L'EMPIRE
Une guerre en l’humain, sans étoiles
Une jeune femme, Line, se fait bronzer dans les dunes. Sur le chemin du retour, elle croise Jony, et se voit soudain contrainte de s’agenouiller lorsqu’elle aperçoit son bébé blond dans les bras de sa grand mère, derrière la fenêtre. Avec une voix sombre, les mains devenues noires, celui-ci lui parle dans une langue inconnue. Peu de temps après, la mère de l’enfant, accompagnée de Rudy, jeune homme du coin, vient chercher celui-ci et l’emmène. Mais sa voiture fait une sortie de route dans les champs, et dans les tonneaux la mère est éjectée. Rudy sort alors un sabre laser et tranche la tête de celle-ci…
Ceux qui s’excitent depuis des semaines sur la bande annonce « What The Fuck » du nouveau Bruno Dumont ("L'humanité", "La vie de Jésus") risquent fortement d’être déçus par ce qui s’annonçait comme un Space opéra chez les Ch’tis. "L’Empire", concourant on ne sait trop pourquoi pour l’Ours d’or à la Berlinale, à en tous les cas le mérite d’intriguer pendant sa première heure, avant de tourner en apparence à vide, autour d’une lutte schématique entre le bien et le mal, les O et les 1, les religieux et les royalistes (référence à la forme des deux vaisseaux mères des ennemis), comme si le monde ne pouvait être que binaire vu par des forces extérieures. Car l’auteur nous emmène assez vite dans l’espace, alors que Jane, la boss de Rudy (tous deux des « 1 »), s’enfonce dans la mer pour franchir un portail menant dans l’espace et vers une sorte de vaisseau-église à l’échelle impressionnante, dans lequel un œil donne des ordres.
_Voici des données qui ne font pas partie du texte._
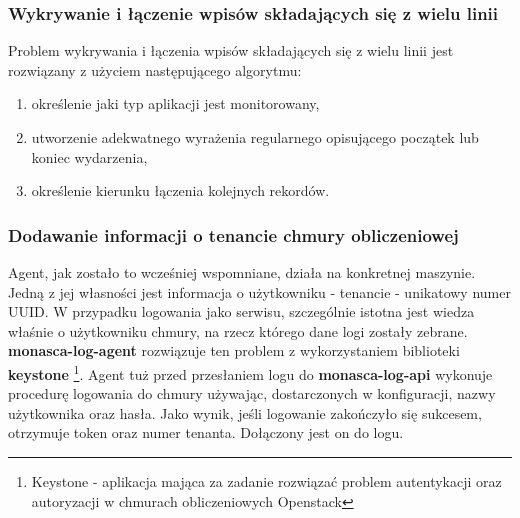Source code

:         \subsubsection{Wykrywanie i łączenie wpisów składających się z wielu linii}
            Problem wykrywania i łączenia wpisów składających się z wielu linii jest rozwiązany z użyciem następującego algorytmu:
            \begin{enumerate}
                \item określenie jaki typ aplikacji jest monitorowany,
                \item utworzenie adekwatnego wyrażenia regularnego opisującego początek lub koniec wydarzenia,
                \item określenie kierunku łączenia kolejnych rekordów.
            \end{enumerate}
            
            
        \subsubsection{Dodawanie informacji o tenancie chmury obliczeniowej}
            Agent, jak zostało to wcześniej wspomniane, działa na konkretnej maszynie. Jedną z jej własności jest
            informacja o użytkowniku - tenancie - unikatowy numer UUID. W przypadku logowania jako serwisu,
            szczególnie istotna jest wiedza właśnie o użytkowniku chmury, na rzecz którego dane logi zostały
            zebrane. \textbf{monasca-log-agent} rozwiązuje ten problem z wykorzystaniem biblioteki \textbf{keystone}
            \footnote{Keystone - aplikacja mająca za zadanie rozwiązać problem autentykacji oraz autoryzacji w
                chmurach obliczeniowych Openstack}. 
            Agent tuż przed przesłaniem logu do \textbf{monasca-log-api} wykonuje procedurę logowania do chmury
            używając, dostarczonych w konfiguracji, nazwy użytkownika oraz hasła. Jako wynik, jeśli logowanie 
            zakończyło się sukcesem, otrzymuje token oraz numer tenanta. Dołączony jest on do logu.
Avec ses chevaliers du conseil montés sur des chevaux de traits, ses improbables dirigeants (Camille Cottin et Fabrice Luchini, juste en roue libre), ses policiers pas doués et pour l’un désarticulé, l’univers du nord créé par Bruno Dumont s’enrichît un peu plus, après "P’tit Quinquin" et "Ma Loute", assumant le même décalage, sans en atteindre le niveau de drôlerie, mais avec des effets spéciaux en plus. La partie dédiée à la bataille dans l’espace, si elle n’est pas des plus compréhensibles, a le mérite d’effets visuels réussis et de s’éloigner d’une région bien terre à terre. Saluons tout de même le talent de Lyna Khoudri qui compose ici une bien belle cagole du Nord, et les quelques références qui s’écartent parfois de l’univers de "Star Wars" (« ils ont la force, on a la sagesse ») : « l’hiver arrive » lâché dans un dialogue quelconque ("Games of Thrones") et l’œil de Sauron ("Le Seigneur des Anneaux"). Au final, la critique de l’univers créé par George Lucas reste bien minime (opposition bien / mal, contraste discours conquérant et petits « Wahou(s) », décors s’éloignant peu de références terriennes...), et si elle s’avère certes surprenante un temps, l’effet se dissipe très vite.